When I was informed about the passing of Robert (Bob) Marentette, I was at a true loss for words.
It seems like just yesterday when I was honoured to be asked by Canadian Security to present him with the Lifetime Achievement Award for celebrating his 50th year in professional security. It seems even shorter when I think that he had just retired from his role as the Director of Security and Building Operations at the Art Gallery of Hamilton (AGH).
He was so looking forward to spending more time with all of his family in Windsor, Ont. And my deepest condolences go out to all of them.
Bob was a friend, a colleague and a brother to me. We had spent many years together working with CSIS Inc. (Canadian Society for Industrial Security) as volunteers. Without Bob I would not have survived three terms as its president and in fact the society would have come to an end long before it did if it were not for Mr. Marentette. During our time with the society and in private, he and I broke much bread together. We shared laughter until we were both in tears, as well as anger, joy and success.
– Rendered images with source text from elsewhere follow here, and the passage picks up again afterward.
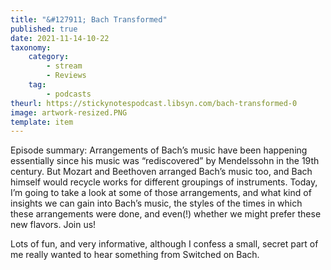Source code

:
```yaml
---
title: "&#127911; Bach Transformed"
published: true
date: 2021-11-14-10-22
taxonomy:
    category:
        - stream
        - Reviews
    tag:
        - podcasts
theurl: https://stickynotespodcast.libsyn.com/bach-transformed-0
image: artwork-resized.PNG
template: item
---
```


Episode summary: Arrangements of Bach&rsquo;s music have been happening essentially since his music was &ldquo;rediscovered&rdquo; by Mendelssohn in the 19th century. But Mozart and Beethoven arranged Bach&rsquo;s music too, and Bach himself would recycle works for different groupings of instruments. Today, I&rsquo;m going to take a look at some of those arrangements, and what kind of insights we can gain into Bach&rsquo;s music, the styles of the times in which these arrangements were done, and even(!) whether we might prefer these new flavors. Join us!

Lots of fun, and very informative, although I confess a small, secret part of me really wanted to hear something from Switched on Bach.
Bob was a true professional whom I had much admiration and respect for, and always will.
We both shared a great professional love of art and often spoke for hours on end about the cultural property field and the pitfalls of international art crime. We lectured at colleges and universities together and worked with each other on several art theft and fraud cases. I always picked up the phone to consult with him on art forgery cases in my office — his knowledge and insight was always so valuable. We worked as a dynamic duo, Bob the Cultural Property Security Expert and me, the Forgery Analyst. He and his staff at the AGH were always open and generous of their time with me when I needed to compare the works of several international masters.
Bob was a dedicated mentor to many and his strong belief in private security education and guiding students along their chosen career path was his greatest attribute. Many are far better off in their professions because of knowing him and listening to his calm demeanor and security wisdom.
I have always held the belief that there are those who simply work in the private security profession and then there are those who work as professionals in the private security industry — Bob was the latter.
My love of fishing in the great outdoors was only matched, and probably even surpassed, by Bob’s. He loved spending time with his two boys (Jeff and Tony) on Manitoulin Island. I think that his fondest memories were those trips away with his sons. He loved his family, his grandchildren, his friends and yes, even his job.
When times were challenging, Bob and I would look at each other and laugh as we repeated the words,”All in all, I would rather be fishing.”
The art world, the private security profession and so many of us have lost a great man.